= Supervillains (role-playing game) =

Tabletop superhero role-playing game

Supervillains is a superhero role-playing game published by Task Force Games in 1982.

==Gameplay==
Supervillains, set in New York City, is a combination of a board game and a role-playing game involving tactical combat between superheroes and supervillains. It is a "generic" superhero game that is not associated with a line of comics such as Marvel or DC.

The game comes with a board map and cardboard counters representing the pregenerated heroes and villains. A few role-playing rules are included.

==Publication history==
Supervillains was designed by Rick Register and published by Task Force Games in 1982.

==Reception==
Steve Perrin reviewed Supervillains for Different Worlds magazine and stated that "In general, I think that Supervillains might prove to be an entertaining diversion for one to two players, as the tactical elements of the game could provide enough variety for several play sessions.

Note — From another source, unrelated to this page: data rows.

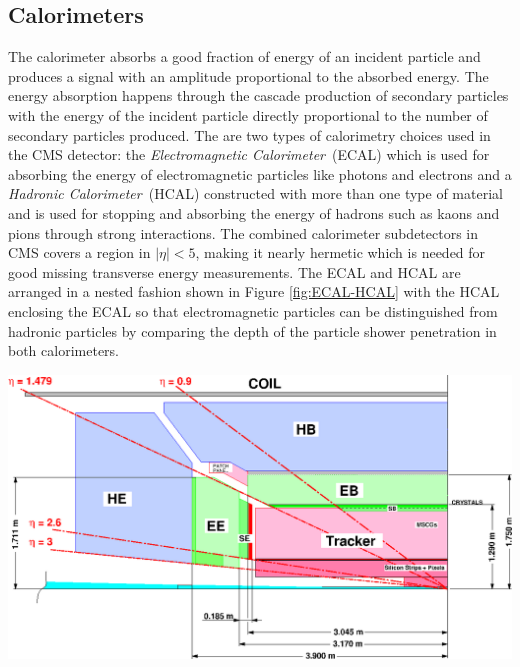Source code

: \subsection{Calorimeters}
The calorimeter absorbs a good fraction of energy of an incident particle and produces a signal with an amplitude proportional to the absorbed energy. The energy absorption happens through the cascade production of secondary particles with the energy of the incident particle directly proportional to the number of secondary particles produced. The are two types of calorimetry choices used in the CMS detector: the \textit{Electromagnetic Calorimeter}~(ECAL) which is used for absorbing the energy of electromagnetic particles like photons and electrons and a \textit{Hadronic Calorimeter}~(HCAL) constructed with more than one type of material and is used for stopping and absorbing the energy of hadrons such as kaons and pions through strong interactions. The combined calorimeter subdetectors in CMS covers a region in $|\eta| < 5$, making it nearly hermetic which is needed for good missing transverse energy measurements. The ECAL and HCAL are arranged in a nested fashion shown in Figure \ref{fig:ECAL-HCAL} with the HCAL enclosing the ECAL so that electromagnetic particles can be distinguished from hadronic particles by comparing the depth of the particle shower penetration in both calorimeters.

\begin{center}
\centering
\mbox{\includegraphics[scale=0.5]{THESISPLOTS/ECAL-HCAL.eps}} 
\label{fig:ECAL-HCAL}
\end{center}
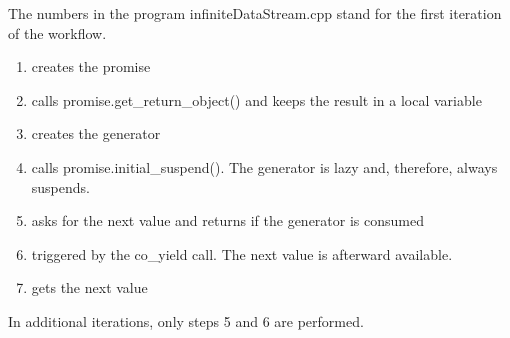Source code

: 
The numbers in the program infiniteDataStream.cpp stand for the first iteration of the workflow.

\begin{enumerate}
\item 
creates the promise

\item 
calls promise.get\_return\_object() and keeps the result in a local variable
 
\item 
creates the generator

\item 
calls promise.initial\_suspend(). The generator is lazy and, therefore, always suspends.

\item 
asks for the next value and returns if the generator is consumed

\item 
triggered by the co\_yield call. The next value is afterward available.

\item 
gets the next value
\end{enumerate}

In additional iterations, only steps 5 and 6 are performed.


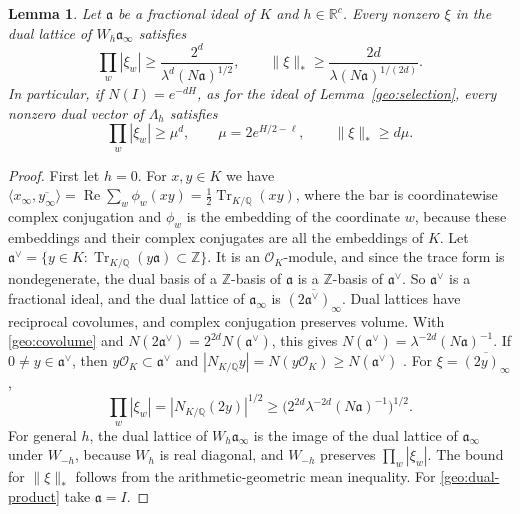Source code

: \documentclass[11pt]{amsart}
\numberwithin{equation}{section}
\newtheorem{lemma}[equation]{Lemma}
\theoremstyle{definition}
\theoremstyle{remark}
\DeclareMathOperator{\Tr}{Tr}
\newcommand{\Q}{\mathbb Q}
\newcommand{\R}{\mathbb R}
\newcommand{\Z}{\mathbb Z}
\begin{document}
\begin{lemma}\label{geo:dual}
Let $\mathfrak a$ be a fractional ideal of $K$ and $h\in\R^c$. Every
nonzero $\xi$ in the dual lattice of $W_h\mathfrak a_\infty$ satisfies
\[
 \prod_w|\xi_w|\ge\frac{2^d}{\lambda^d(N\mathfrak a)^{1/2}},
 \qquad
 \|\xi\|_*\ge\frac{2d}{\lambda(N\mathfrak a)^{1/(2d)}}.
\]
In particular, if $N(I)=e^{-dH}$, as for the ideal of
Lemma~\ref{geo:selection}, every nonzero dual vector of $\Lambda_h$
satisfies
\begin{equation}\label{geo:dual-product}
 \prod_w|\xi_w|\ge\mu^d,\qquad \mu=2e^{H/2-\ell},\qquad
 \|\xi\|_*\ge d\mu.
\end{equation}
\end{lemma}

\begin{proof}
First let $h=0$. For $x,y\in K$ we have
$\langle x_\infty,\overline{y_\infty}\rangle
=\operatorname{Re}\sum_w\phi_w(xy)=\tfrac12\Tr_{K/\Q}(xy)$, where the
bar is coordinatewise complex conjugation and $\phi_w$ is the
embedding of the coordinate $w$, because these embeddings and their
complex conjugates are all the embeddings of $K$. Let
$\mathfrak a^\vee=\{y\in K:\Tr_{K/\Q}(y\mathfrak a)\subset\Z\}$. It is an
$\mathcal O_K$-module, and since the trace form is nondegenerate, the
dual basis of a $\Z$-basis of $\mathfrak a$ is a $\Z$-basis of
$\mathfrak a^\vee$. So $\mathfrak a^\vee$ is a fractional ideal, and
the dual lattice of $\mathfrak a_\infty$ is
$\overline{(2\mathfrak a^\vee)_\infty}$. Dual lattices have reciprocal
covolumes, and complex conjugation preserves volume. With
\eqref{geo:covolume} and $N(2\mathfrak a^\vee)=2^{2d}N(\mathfrak a^\vee)$, this
gives $N(\mathfrak a^\vee)=\lambda^{-2d}(N\mathfrak a)^{-1}$. If
$0\ne y\in\mathfrak a^\vee$, then $y\mathcal O_K\subset\mathfrak a^\vee$
and $|N_{K/\Q}y|=N(y\mathcal O_K)\ge N(\mathfrak a^\vee)$
\cite[Propositions~4.1 and~4.2]{MilneANT}. For
$\xi=\overline{(2y)_\infty}$,
\[
 \prod_w|\xi_w|=|N_{K/\Q}(2y)|^{1/2}
 \ge\bigl(2^{2d}\lambda^{-2d}(N\mathfrak a)^{-1}\bigr)^{1/2}.
\]
For general $h$, the dual lattice of $W_h\mathfrak a_\infty$ is the
image of the dual lattice of $\mathfrak a_\infty$ under $W_{-h}$,
because $W_h$ is real diagonal, and $W_{-h}$ preserves
$\prod_w|\xi_w|$. The bound for $\|\xi\|_*$ follows from the
arithmetic-geometric mean inequality. For \eqref{geo:dual-product} take
$\mathfrak a=I$.
\end{proof}
\end{document}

It also gives some ideas for a supervillain-point-of-view campaign, and a nice, if undetailed map of the boroughs of New York. However, don't expect to find a complete role-playing game."

In Issue 56 of The Space Gamer, Steve List commented that "While super-powered villains are the stuff of comic books, a game about them must be designed at a level demonstrating more sophistication than a comic book. SV fails in this regard. Mr. Register has a vivid imagination, but has failed to translate his ideas into a coherent form. Coupled with this is the typical lack of care shown by [Task Force Games] in proofreading, editing, and organizing their products. The combination is deadly. Avoid Supervillains."

In his 1990 book The Complete Guide to Role-Playing Games, game critic Rick Swan questioned whether this was a role-playing game at all, writing, "there's a lot more board-gaming than role-playing, and it's dismal board-gaming at that." Swan found the rules were "so full of holes that the players are virtually forced to invent their own game." Swan concluded by giving this game a dismal rating of only 1 out of 4.